1. What does a bank look for in a mortgage application?
The bank is keen to see that you can afford to take on a mortgage and still have enough money left each month to enjoy your new home
Here are some of the things the bank will take into consideration as part of your application:
It is useful to set up a regular savings account to save your deposit. This has the added benefit of showing your ability to save money each month.
Your day-to-day finances
Make sure you manage your accounts so that you don’t go over your credit limit – banks like to see that you have been managing your finances effectively for a period of time before you apply for your mortgage.
Your other borrowings
It’s a good idea to pay down credit cards and personal loans, if you have any, as much as possible, as additional borrowing could affect the amount you can borrow for your mortgage.
You will need to show how you can cover additional costs such as stamp duty, legal fees and any additional expenses that might be required to make your new property habitable.
2. How can I estimate how much I can borrow?
Online mortgage calculators are a great way to get an indication of how much you could borrow, the deposit you need and what the monthly repayments would be.
3. If I rent will the bank take the rental payments I have made into account?
Yes, the bank will take into account the monthly rental payments you have made – it demonstrates your ability to support this level of monthly repayments. You should arrange to pay your rent through your bank account – even if you are living at home and making a contribution to the household. This is the best way to demonstrate regular rent payments over a period.
4. How much of a deposit does a first-time buyer have to put down?
Under Central Bank rules introduced in February 2015, first-time buyers can borrow up to 90 per cent of the value of a property.
Both parties to the mortgage must be first-time buyers for the mortgage to be considered for these advantages.

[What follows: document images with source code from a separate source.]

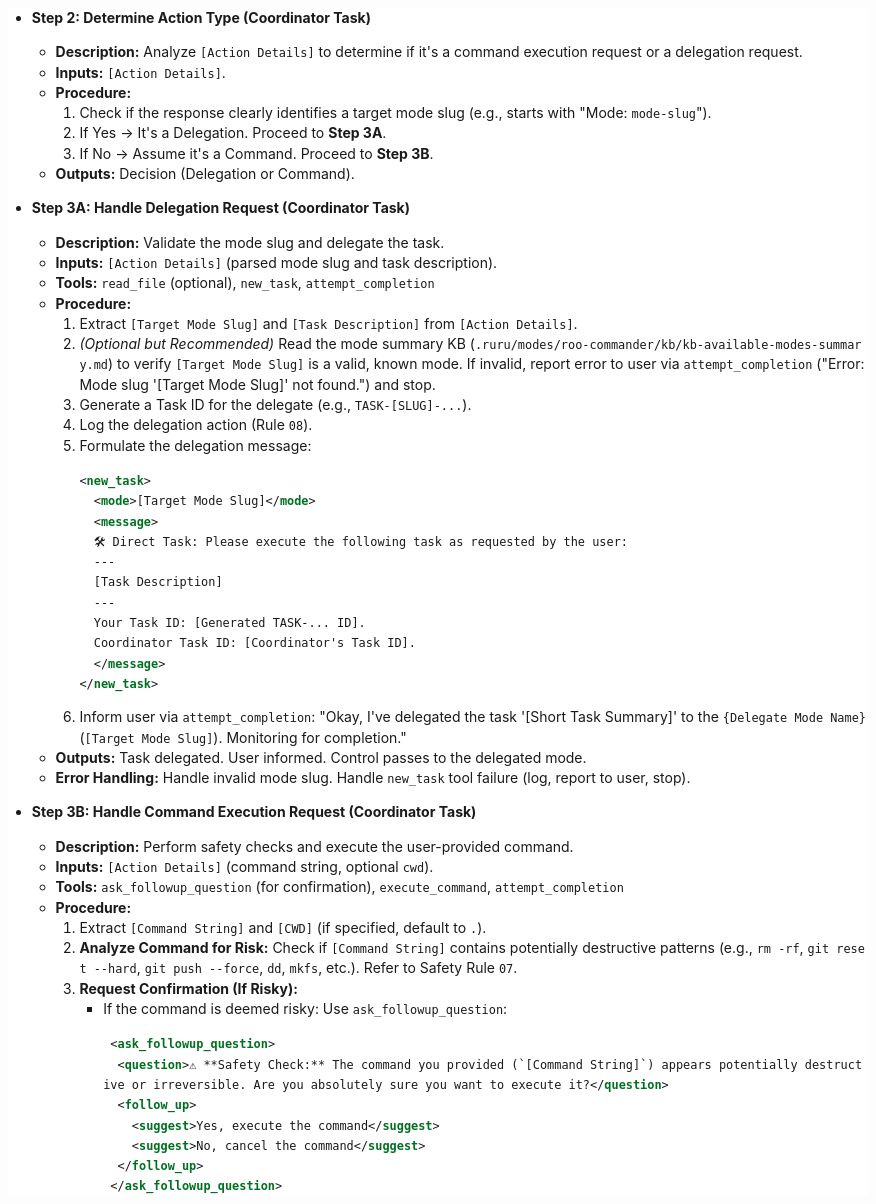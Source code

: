 *   **Step 2: Determine Action Type (Coordinator Task)**
    *   **Description:** Analyze `[Action Details]` to determine if it's a command execution request or a delegation request.
    *   **Inputs:** `[Action Details]`.
    *   **Procedure:**
        1.  Check if the response clearly identifies a target mode slug (e.g., starts with "Mode: `mode-slug`").
        2.  If Yes -> It's a Delegation. Proceed to **Step 3A**.
        3.  If No -> Assume it's a Command. Proceed to **Step 3B**.
    *   **Outputs:** Decision (Delegation or Command).

*   **Step 3A: Handle Delegation Request (Coordinator Task)**
    *   **Description:** Validate the mode slug and delegate the task.
    *   **Inputs:** `[Action Details]` (parsed mode slug and task description).
    *   **Tools:** `read_file` (optional), `new_task`, `attempt_completion`
    *   **Procedure:**
        1.  Extract `[Target Mode Slug]` and `[Task Description]` from `[Action Details]`.
        2.  *(Optional but Recommended)* Read the mode summary KB (`.ruru/modes/roo-commander/kb/kb-available-modes-summary.md`) to verify `[Target Mode Slug]` is a valid, known mode. If invalid, report error to user via `attempt_completion` ("Error: Mode slug '[Target Mode Slug]' not found.") and stop.
        3.  Generate a Task ID for the delegate (e.g., `TASK-[SLUG]-...`).
        4.  Log the delegation action (Rule `08`).
        5.  Formulate the delegation message:
            ```xml
            <new_task>
              <mode>[Target Mode Slug]</mode>
              <message>
              🛠️ Direct Task: Please execute the following task as requested by the user:
              ---
              [Task Description]
              ---
              Your Task ID: [Generated TASK-... ID].
              Coordinator Task ID: [Coordinator's Task ID].
              </message>
            </new_task>
            ```
        6.  Inform user via `attempt_completion`: "Okay, I've delegated the task '[Short Task Summary]' to the `{Delegate Mode Name}` (`[Target Mode Slug]`). Monitoring for completion."
    *   **Outputs:** Task delegated. User informed. Control passes to the delegated mode.
    *   **Error Handling:** Handle invalid mode slug. Handle `new_task` tool failure (log, report to user, stop).

*   **Step 3B: Handle Command Execution Request (Coordinator Task)**
    *   **Description:** Perform safety checks and execute the user-provided command.
    *   **Inputs:** `[Action Details]` (command string, optional `cwd`).
    *   **Tools:** `ask_followup_question` (for confirmation), `execute_command`, `attempt_completion`
    *   **Procedure:**
        1.  Extract `[Command String]` and `[CWD]` (if specified, default to `.`).
        2.  **Analyze Command for Risk:** Check if `[Command String]` contains potentially destructive patterns (e.g., `rm -rf`, `git reset --hard`, `git push --force`, `dd`, `mkfs`, etc.). Refer to Safety Rule `07`.
        3.  **Request Confirmation (If Risky):**
            *   If the command is deemed risky: Use `ask_followup_question`:
                ```xml
                 <ask_followup_question>
                  <question>⚠️ **Safety Check:** The command you provided (`[Command String]`) appears potentially destructive or irreversible. Are you absolutely sure you want to execute it?</question>
                  <follow_up>
                    <suggest>Yes, execute the command</suggest>
                    <suggest>No, cancel the command</suggest>
                  </follow_up>
                 </ask_followup_question>
                ```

5. What other costs should I factor in and what will each of these typically cost?
Valuation: Before you draw down your mortgage, the property will need to be independently valued by a professional valuer – you should expect to pay a fee of between €150 and €250 plus VAT, but this can vary.
Legal fees: You will need to pay legal fees to your own solicitor. As part of your own arrangement you need to agree with him or her whether this is a flat fee or a percentage of the purchase price.
Stamp Duty: Stamp duty will also apply to the purchase. The current rates are 1 per cent of the purchase price up to €1,000,000 and 2 per cent of any value over that.
Insurance/assurance: You will also need life cover and home (buildings) insurance – the costs of these can vary depending on your requirements and circumstances. Life and buildings cover will need to be in place before you draw down your mortgage.
6. Can I apply for a mortgage if I don’t already have a property lined up?
Yes, a number of banks provides “House-Hunter mortgage approval in principle” which means you can apply for your mortgage before you have found a suitable property. This approval in principle lasts for six months and allows you to house hunt with confidence.
7. How long a mortgage term can I apply for?
Mortgages of up to 35 years are available to first-time buyers. Terms of up to 30 years are available to those trading up or down. Irrespective of whether you’re a first-time buyer or a mover your mortgage term must not go past age 70.
8. Do you have to be a customer of a bank in order to apply for a mortgage?
No. You can apply to a bank for a mortgage even if you’re not an existing customer. You will need to provide ID documents for all parties to the mortgage – generally a valid passport or driving licence, and a utility bill (less than six months old) to confirm current permanent address.
9. What documents do I need to present to the bank to apply for a mortgage as a first-time buyer?
Most lenders look for information about your income, employment, living costs and existing loan repayments to help them decide whether you can afford to repay a loan.
If you are a PAYE employee, you will typically need to provide:
Your most recent P60 (original)
Your last three months’ payslips
The last six months bank account statements (if your personal account is not with that bank).
If you are self-employed: Your last two years’ certified/audited accounts – The last six months business bank account statements (if business account is not with that bank).
You may also be required to provide identification documents and confirmation of your address. This is usually a current valid passport or driving licence and recent utility bill.
If your application is approved in principle, the following are examples of documents that you will also be asked to provide:
PAYE applicants: a Certificate of Income (a standard form provided by the bank for completion by your employer).
Self-employed: your accountant’s or auditor’s written confirmation that your personal/business tax affairs (PAYE/ PRSI/VAT) are up to date, and your management figures for the current trading year.
10. If I’m self-employed, how does the process work?
The application process is the same if you’re self-employed except, instead of a salary, additional documents required include your last two years’ certified/audited accounts, your accountant’s or auditor’s written confirmation that your personal/business tax affairs (PAYE/ PRSI/VAT) are up to date, and your management figures for the current trading year.